La Presse Anarchiste

L’homme en amour

[[Pre­mier cha­pitre d’un livre en pré­pa­ra­tion chez Ollendorff.]]

Peut-être je suis un homme très vieux. Je porte en mes os l’homme que j’é­tais déjà dans le loin­tain de la race. Oui, alors déjà j’é­tais pos­sé­dé de ce mal ; mon sang âcre­ment brû­lait. Et j’ai à peine trente ans. 

Il y avait à la mai­son un beau vieillard vert, une espèce de géant qui tou­chait le pla­fond en levant les bras. Tout l’hi­ver il maillait des filets là-haut dans sa petite chambre sans feu. C’é­tait un homme très doux qui aimait la pêche et la chasse. Vers le temps de l’au­tomne, il s’en allait à notre mai­son des bois. Nous avions tou­jours du gibier en abon­dance. Et un jour j’en­ten­dis rire une des ser­vantes : « Le Vieux encore une fois est allé faire un enfant. » Je n’ai com­pris que plus tard. 

Le Vieux ren­trait un peu hon­teux quand com­men­çaient à tom­ber les pre­mières neiges. Mon père lui par­lait rude­ment, très rouge, et tout de suite se tai­sait à l’ap­proche de mon pas. Ma mère déjà était par­tie vers les stèles, à l’autre extré­mi­té de la ville. 

Avec le temps les voix s’a­pai­sèrent. Je revois le beau vieillard me cares­sant avec les grandes mains dont il nouait ses cordes à filets. 

Mes sou­ve­nirs ne vont pas plus avant. J’é­tais un petit gar­çon ; j’a­vais une sœur, de quatre ans mon ainée. Elle quit­ta la mai­son pour se marier. Ce fut un trouble inex­pri­mable pour moi. Je pas­sai toute une nuit rou­lé dans son lit en pleu­rant et res­pi­rant l’o­deur de ses che­veux. Elle ne fut plus qu’une femme et je me sen­tis jaloux de mon beau-frère. Alors nous vécûmes à trois un peu de temps, le Vieux, mon père et moi. Quel­que­fois, pen­dant l’ab­sence de celui-ci, un bruit étrange venait de la chambre là-haut.

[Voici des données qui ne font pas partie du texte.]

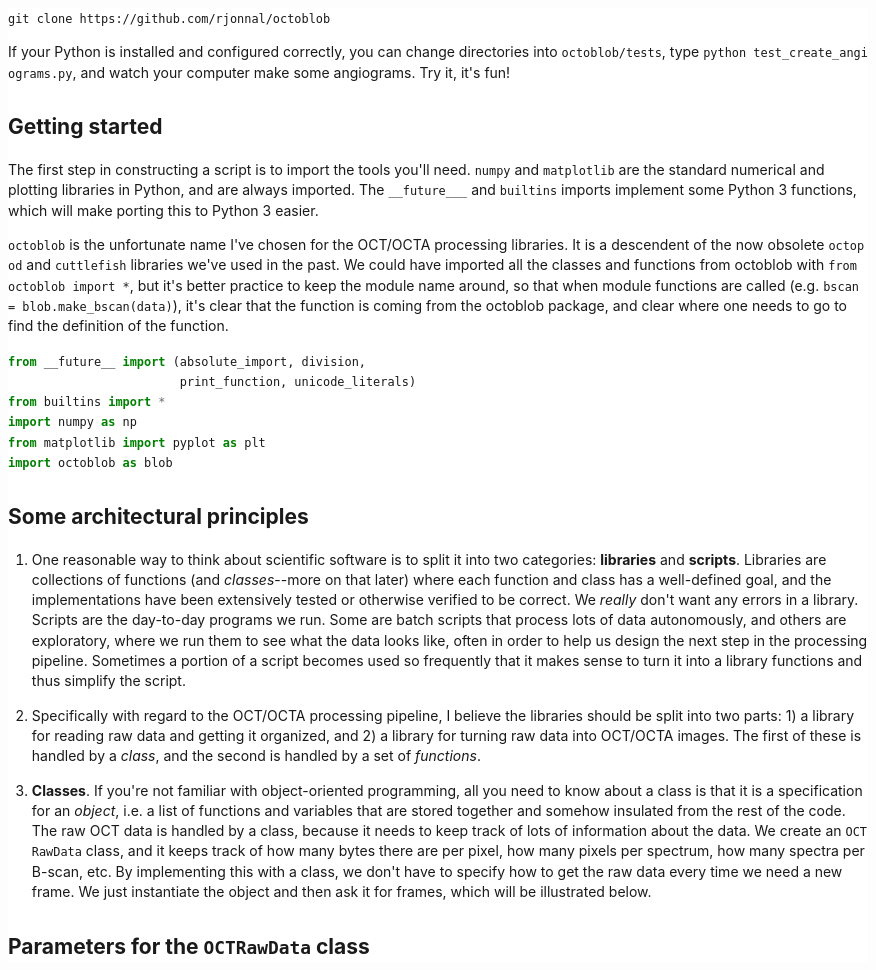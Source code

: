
 ```git clone https://github.com/rjonnal/octoblob```

If your Python is installed and configured correctly, you can change directories into ```octoblob/tests```, type ```python test_create_angiograms.py```, and watch your computer make some angiograms. Try it, it's fun!

## Getting started

The first step in constructing a script is to import the tools you'll need. ```numpy``` and ```matplotlib``` are the standard numerical and plotting libraries in Python, and are always imported. The ```__future___``` and ```builtins``` imports implement some Python 3 functions, which will make porting this to Python 3 easier.

```octoblob``` is the unfortunate name I've chosen for the OCT/OCTA processing libraries. It is a descendent of the now obsolete ```octopod``` and ```cuttlefish``` libraries we've used in the past. We could have imported all the classes and functions from octoblob with ```from octoblob import *```, but it's better practice to keep the module name around, so that when module functions are called (e.g. ```bscan = blob.make_bscan(data)```), it's clear that the function is coming from the octoblob package, and clear where one needs to go to find the definition of the function. 


```python
from __future__ import (absolute_import, division,
                        print_function, unicode_literals)
from builtins import *
import numpy as np
from matplotlib import pyplot as plt
import octoblob as blob
```

## Some architectural principles

1. One reasonable way to think about scientific software is to split it into two categories: **libraries** and **scripts**. Libraries are collections of functions (and *classes*--more on that later) where each function and class has a well-defined goal, and the implementations have been extensively tested or otherwise verified to be correct. We *really* don't want any errors in a library. Scripts are the day-to-day programs we run. Some are batch scripts that process lots of data autonomously, and others are exploratory, where we run them to see what the data looks like, often in order to help us design the next step in the processing pipeline. Sometimes a portion of a script becomes used so frequently that it makes sense to turn it into a library functions and thus simplify the script.

2. Specifically with regard to the OCT/OCTA processing pipeline, I believe the libraries should be split into two parts: 1) a library for reading raw data and getting it organized, and 2) a library for turning raw data into OCT/OCTA images. The first of these is handled by a *class*, and the second is handled by a set of *functions*.

3. **Classes**. If you're not familiar with object-oriented programming, all you need to know about a class is that it is a specification for an *object*, i.e. a list of functions and variables that are stored together and somehow insulated from the rest of the code. The raw OCT data is handled by a class, because it needs to keep track of lots of information about the data. We create an ```OCTRawData``` class, and it keeps track of how many bytes there are per pixel, how many pixels per spectrum, how many spectra per B-scan, etc. By implementing this with a class, we don't have to specify how to get the raw data every time we need a new frame. We just instantiate the object and then ask it for frames, which will be illustrated below.

## Parameters for the ```OCTRawData``` class
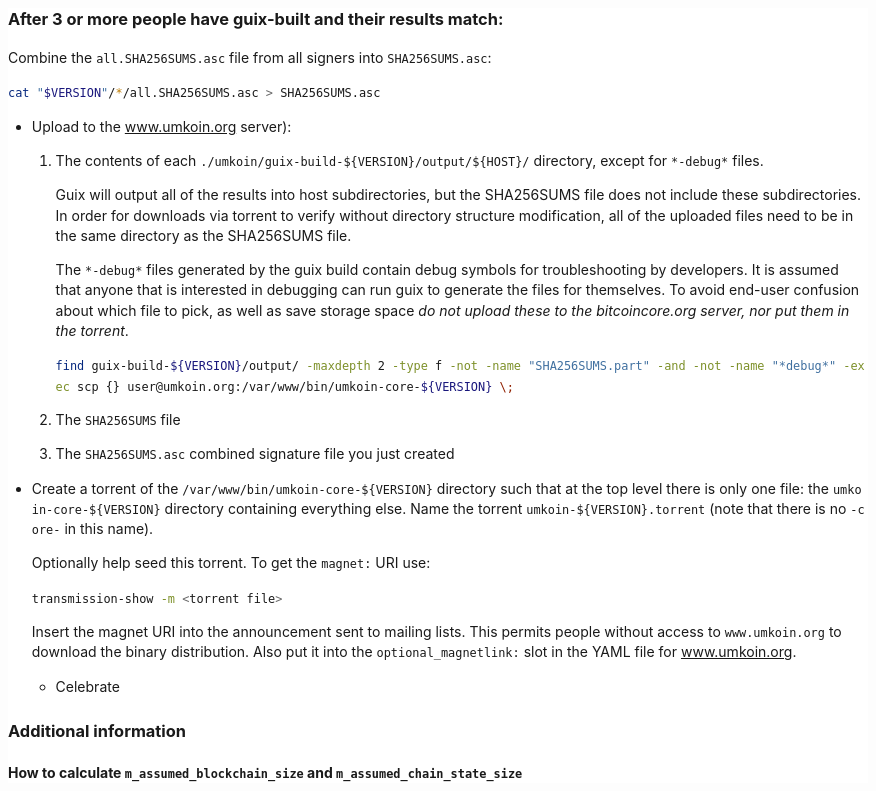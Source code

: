### After 3 or more people have guix-built and their results match:

Combine the `all.SHA256SUMS.asc` file from all signers into `SHA256SUMS.asc`:

```bash
cat "$VERSION"/*/all.SHA256SUMS.asc > SHA256SUMS.asc
```


- Upload to the www.umkoin.org server):
    1. The contents of each `./umkoin/guix-build-${VERSION}/output/${HOST}/` directory, except for
       `*-debug*` files.

       Guix will output all of the results into host subdirectories, but the SHA256SUMS
       file does not include these subdirectories. In order for downloads via torrent
       to verify without directory structure modification, all of the uploaded files
       need to be in the same directory as the SHA256SUMS file.

       The `*-debug*` files generated by the guix build contain debug symbols
       for troubleshooting by developers. It is assumed that anyone that is
       interested in debugging can run guix to generate the files for
       themselves. To avoid end-user confusion about which file to pick, as well
       as save storage space *do not upload these to the bitcoincore.org server,
       nor put them in the torrent*.

       ```sh
       find guix-build-${VERSION}/output/ -maxdepth 2 -type f -not -name "SHA256SUMS.part" -and -not -name "*debug*" -exec scp {} user@umkoin.org:/var/www/bin/umkoin-core-${VERSION} \; 
       ```

    2. The `SHA256SUMS` file

    3. The `SHA256SUMS.asc` combined signature file you just created

- Create a torrent of the `/var/www/bin/umkoin-core-${VERSION}` directory such
  that at the top level there is only one file: the `umkoin-core-${VERSION}`
  directory containing everything else. Name the torrent
  `umkoin-${VERSION}.torrent` (note that there is no `-core-` in this name).

  Optionally help seed this torrent. To get the `magnet:` URI use:

  ```sh
  transmission-show -m <torrent file>
  ```

  Insert the magnet URI into the announcement sent to mailing lists. This permits
  people without access to `www.umkoin.org` to download the binary distribution.
  Also put it into the `optional_magnetlink:` slot in the YAML file for
  www.umkoin.org.

  - Celebrate

### Additional information

#### <a name="how-to-calculate-assumed-blockchain-and-chain-state-size"></a>How to calculate `m_assumed_blockchain_size` and `m_assumed_chain_state_size`
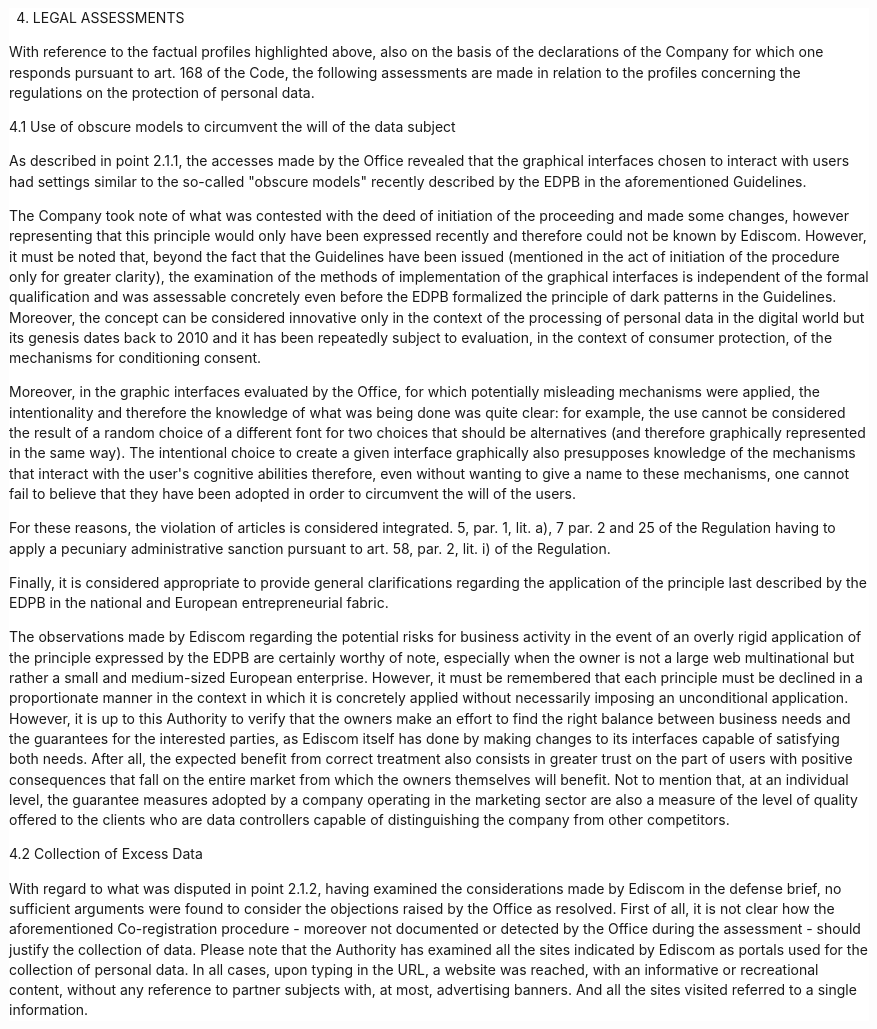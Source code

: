 4. LEGAL ASSESSMENTS

With reference to the factual profiles highlighted above, also on the basis of the declarations of the Company for which one responds pursuant to art. 168 of the Code, the following assessments are made in relation to the profiles concerning the regulations on the protection of personal data.

4.1 Use of obscure models to circumvent the will of the data subject

As described in point 2.1.1, the accesses made by the Office revealed that the graphical interfaces chosen to interact with users had settings similar to the so-called "obscure models" recently described by the EDPB in the aforementioned Guidelines.

The Company took note of what was contested with the deed of initiation of the proceeding and made some changes, however representing that this principle would only have been expressed recently and therefore could not be known by Ediscom. However, it must be noted that, beyond the fact that the Guidelines have been issued (mentioned in the act of initiation of the procedure only for greater clarity), the examination of the methods of implementation of the graphical interfaces is independent of the formal qualification and was assessable concretely even before the EDPB formalized the principle of dark patterns in the Guidelines. Moreover, the concept can be considered innovative only in the context of the processing of personal data in the digital world but its genesis dates back to 2010 and it has been repeatedly subject to evaluation, in the context of consumer protection, of the mechanisms for conditioning consent.

Moreover, in the graphic interfaces evaluated by the Office, for which potentially misleading mechanisms were applied, the intentionality and therefore the knowledge of what was being done was quite clear: for example, the use cannot be considered the result of a random choice of a different font for two choices that should be alternatives (and therefore graphically represented in the same way). The intentional choice to create a given interface graphically also presupposes knowledge of the mechanisms that interact with the user's cognitive abilities therefore, even without wanting to give a name to these mechanisms, one cannot fail to believe that they have been adopted in order to circumvent the will of the users.

For these reasons, the violation of articles is considered integrated. 5, par. 1, lit. a), 7 par. 2 and 25 of the Regulation having to apply a pecuniary administrative sanction pursuant to art. 58, par. 2, lit. i) of the Regulation.

Finally, it is considered appropriate to provide general clarifications regarding the application of the principle last described by the EDPB in the national and European entrepreneurial fabric.

The observations made by Ediscom regarding the potential risks for business activity in the event of an overly rigid application of the principle expressed by the EDPB are certainly worthy of note, especially when the owner is not a large web multinational but rather a small and medium-sized European enterprise. However, it must be remembered that each principle must be declined in a proportionate manner in the context in which it is concretely applied without necessarily imposing an unconditional application. However, it is up to this Authority to verify that the owners make an effort to find the right balance between business needs and the guarantees for the interested parties, as Ediscom itself has done by making changes to its interfaces capable of satisfying both needs. After all, the expected benefit from correct treatment also consists in greater trust on the part of users with positive consequences that fall on the entire market from which the owners themselves will benefit. Not to mention that, at an individual level, the guarantee measures adopted by a company operating in the marketing sector are also a measure of the level of quality offered to the clients who are data controllers capable of distinguishing the company from other competitors.

4.2 Collection of Excess Data

With regard to what was disputed in point 2.1.2, having examined the considerations made by Ediscom in the defense brief, no sufficient arguments were found to consider the objections raised by the Office as resolved. First of all, it is not clear how the aforementioned Co-registration procedure - moreover not documented or detected by the Office during the assessment - should justify the collection of data. Please note that the Authority has examined all the sites indicated by Ediscom as portals used for the collection of personal data. In all cases, upon typing in the URL, a website was reached, with an informative or recreational content, without any reference to partner subjects with, at most, advertising banners. And all the sites visited referred to a single information.

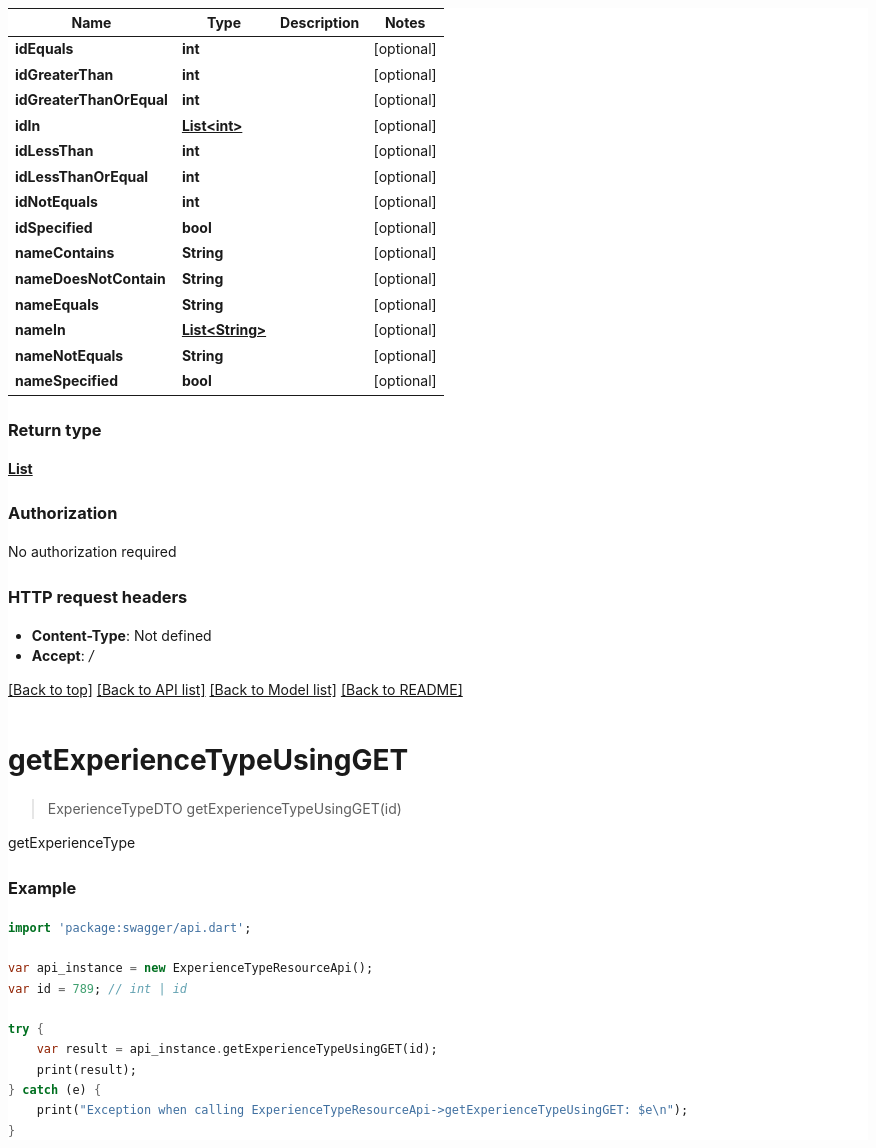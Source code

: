 Name | Type | Description  | Notes
------------- | ------------- | ------------- | -------------
 **idEquals** | **int**|  | [optional] 
 **idGreaterThan** | **int**|  | [optional] 
 **idGreaterThanOrEqual** | **int**|  | [optional] 
 **idIn** | [**List&lt;int&gt;**](int.md)|  | [optional] 
 **idLessThan** | **int**|  | [optional] 
 **idLessThanOrEqual** | **int**|  | [optional] 
 **idNotEquals** | **int**|  | [optional] 
 **idSpecified** | **bool**|  | [optional] 
 **nameContains** | **String**|  | [optional] 
 **nameDoesNotContain** | **String**|  | [optional] 
 **nameEquals** | **String**|  | [optional] 
 **nameIn** | [**List&lt;String&gt;**](String.md)|  | [optional] 
 **nameNotEquals** | **String**|  | [optional] 
 **nameSpecified** | **bool**|  | [optional] 

### Return type

[**List<ExperienceTypeDTO>**](ExperienceTypeDTO.md)

### Authorization

No authorization required

### HTTP request headers

 - **Content-Type**: Not defined
 - **Accept**: */*

[[Back to top]](#) [[Back to API list]](../README.md#documentation-for-api-endpoints) [[Back to Model list]](../README.md#documentation-for-models) [[Back to README]](../README.md)

# **getExperienceTypeUsingGET**
> ExperienceTypeDTO getExperienceTypeUsingGET(id)

getExperienceType

### Example 
```dart
import 'package:swagger/api.dart';

var api_instance = new ExperienceTypeResourceApi();
var id = 789; // int | id

try { 
    var result = api_instance.getExperienceTypeUsingGET(id);
    print(result);
} catch (e) {
    print("Exception when calling ExperienceTypeResourceApi->getExperienceTypeUsingGET: $e\n");
}
```
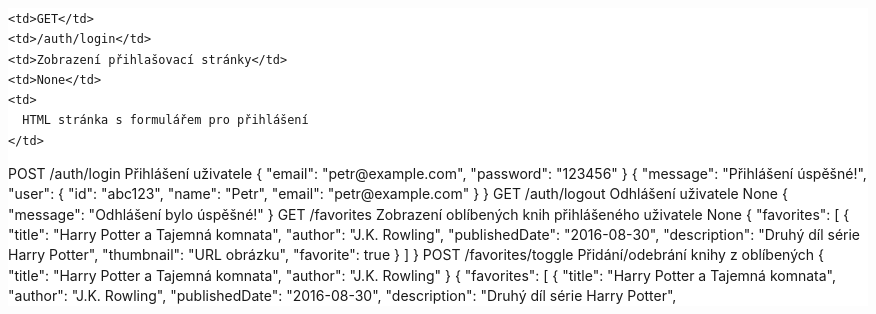     <td>GET</td>
    <td>/auth/login</td>
    <td>Zobrazení přihlašovací stránky</td>
    <td>None</td>
    <td>
      HTML stránka s formulářem pro přihlášení
    </td>
  </tr>
  <tr>
    <td>POST</td>
    <td>/auth/login</td>
    <td>Přihlášení uživatele</td>
    <td>{ "email": "petr@example.com", "password": "123456" }</td>
    <td>
      {
        "message": "Přihlášení úspěšné!",
        "user": { "id": "abc123", "name": "Petr", "email": "petr@example.com" }
      }
    </td>
  </tr>
  <tr>
    <td>GET</td>
    <td>/auth/logout</td>
    <td>Odhlášení uživatele</td>
    <td>None</td>
    <td>
      {
        "message": "Odhlášení bylo úspěšné!"
      }
    </td>
  </tr>
  <tr>
    <td>GET</td>
    <td>/favorites</td>
    <td>Zobrazení oblíbených knih přihlášeného uživatele</td>
    <td>None</td>
    <td>
      {
        "favorites": [
          {
            "title": "Harry Potter a Tajemná komnata",
            "author": "J.K. Rowling",
            "publishedDate": "2016-08-30",
            "description": "Druhý díl série Harry Potter",
            "thumbnail": "URL obrázku",
            "favorite": true
          }
        ]
      }
    </td>
  </tr>
  <tr>
    <td>POST</td>
    <td>/favorites/toggle</td>
    <td>Přidání/odebrání knihy z oblíbených</td>
    <td>{ "title": "Harry Potter a Tajemná komnata", "author": "J.K. Rowling" }</td>
    <td>
      {
        "favorites": [
         {
            "title": "Harry Potter a Tajemná komnata",
            "author": "J.K. Rowling",
            "publishedDate": "2016-08-30",
            "description": "Druhý díl série Harry Potter",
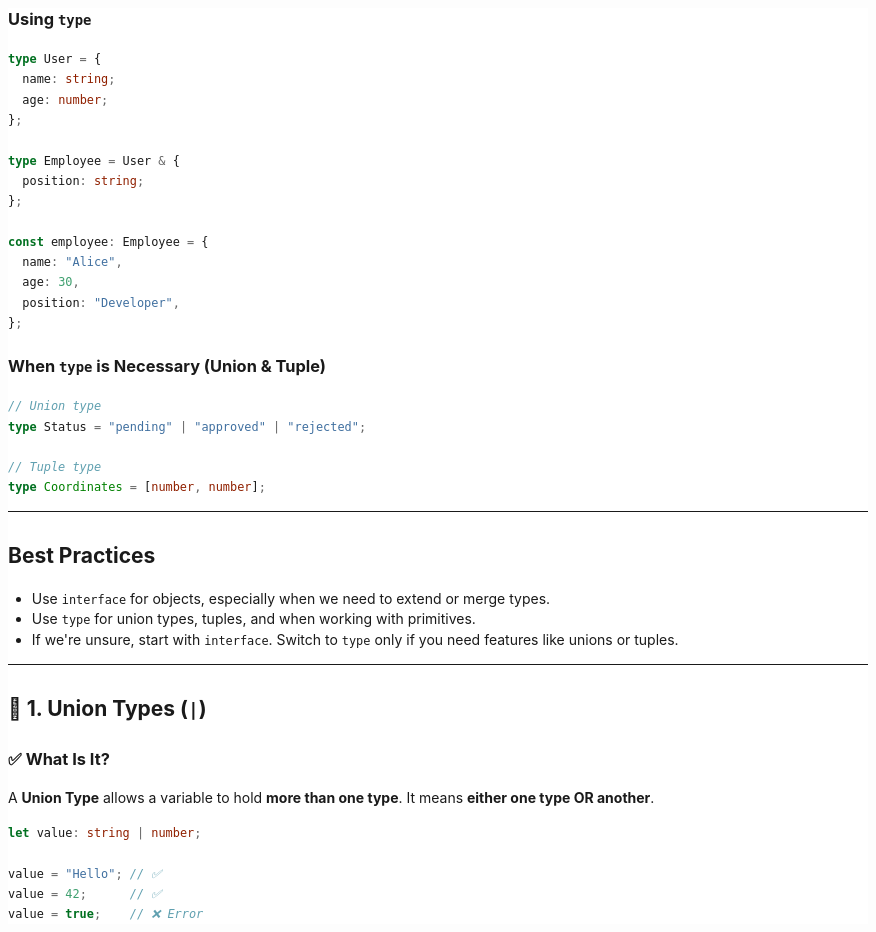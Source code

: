 ### **Using `type`**
```typescript
type User = {
  name: string;
  age: number;
};

type Employee = User & {
  position: string;
};

const employee: Employee = {
  name: "Alice",
  age: 30,
  position: "Developer",
};
```

### **When `type` is Necessary (Union & Tuple)**
```typescript
// Union type
type Status = "pending" | "approved" | "rejected";

// Tuple type
type Coordinates = [number, number];
```

---

## **Best Practices**
- Use `interface` for objects, especially when we need to extend or merge types.
- Use `type` for union types, tuples, and when working with primitives.
- If we're unsure, start with `interface`. Switch to `type` only if you need features like unions or tuples.



---

## 🔹 1. Union Types (`|`)

### ✅ What Is It?

A **Union Type** allows a variable to hold **more than one type**. It means **either one type OR another**.

```ts
let value: string | number;

value = "Hello"; // ✅
value = 42;      // ✅
value = true;    // ❌ Error
```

Le Vieux riait d’un rire que je n’ai enten­du à per­sonne, un rire comme le hen­nis­se­ment d’un che­val à la sai­son d’a­mour et tan­tôt l’une, tan­tôt l’autre des ser­vantes des­cen­dait en criant une injure. 

Puis on me mit en pen­sion chez les Jésuites. Au bout, d’un an, un matin d’hi­ver, mon père arri­va me deman­der au par­loir. Il me dit : « Ton grand-père est mort. » Je crus com­prendre que c’é­tait un débar­ras pour la mai­son. Celui-là était un homme d’un autre âge, un frag­ment d’hu­ma­ni­té encore voi­sine des faunes avec des goûts de rapts, inof­fen­sif au fond. Il eût dû vivre au coin d’un bois, près d’un fleuve, tra­quant la femelle et le gibier. À soixante-dix ans, étant allé à l’au­tomne, dans la mai­son des bois, il engros­sa la femme d’un de nos pay­sans : cela tout le monde le savait. Il y avait beau­coup de petits enfants aux alen­tours de la mai­son qui avaient son visage. 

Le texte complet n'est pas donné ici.